Count how many lines of the data include "Corporation". The answer is that number and nothing else.

#### Record extracts ####

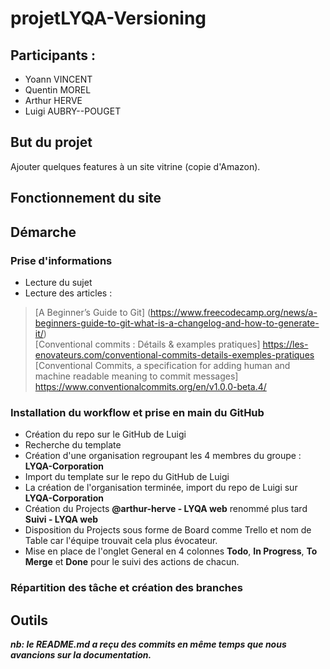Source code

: # projetLYQA-Versioning

## Participants :
- Yoann VINCENT
- Quentin MOREL
- Arthur HERVE
- Luigi AUBRY--POUGET

## But du projet

Ajouter quelques features à un site vitrine (copie d'Amazon).

## Fonctionnement du site



## Démarche
### Prise d'informations
- Lecture du sujet
- Lecture des articles :  
> [A Beginner’s Guide to Git] (https://www.freecodecamp.org/news/a-beginners-guide-to-git-what-is-a-changelog-and-how-to-generate-it/)  
> [Conventional commits : Détails & examples pratiques] https://les-enovateurs.com/conventional-commits-details-exemples-pratiques  
> [Conventional Commits, a specification for adding human and machine readable meaning to commit messages] https://www.conventionalcommits.org/en/v1.0.0-beta.4/  
### Installation du workflow et prise en main du GitHub
- Création du repo sur le GitHub de Luigi
- Recherche du template
- Création d'une organisation regroupant les 4 membres du groupe : **LYQA-Corporation**
- Import du template sur le repo du GitHub de Luigi
- La création de l'organisation terminée, import du repo de Luigi sur **LYQA-Corporation**
- Création du Projects **@arthur-herve - LYQA web** renommé plus tard **Suivi - LYQA web**
- Disposition du Projects sous forme de Board comme Trello et nom de Table car l'équipe trouvait cela plus évocateur.
- Mise en place de l'onglet General en 4 colonnes **Todo**, **In Progress**, **To Merge** et **Done** pour le suivi des actions de chacun.

### Répartition des tâche et création des branches


## Outils


***nb: le README.md a reçu des commits en même temps que nous avancions sur la documentation.***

####

● Your response: 2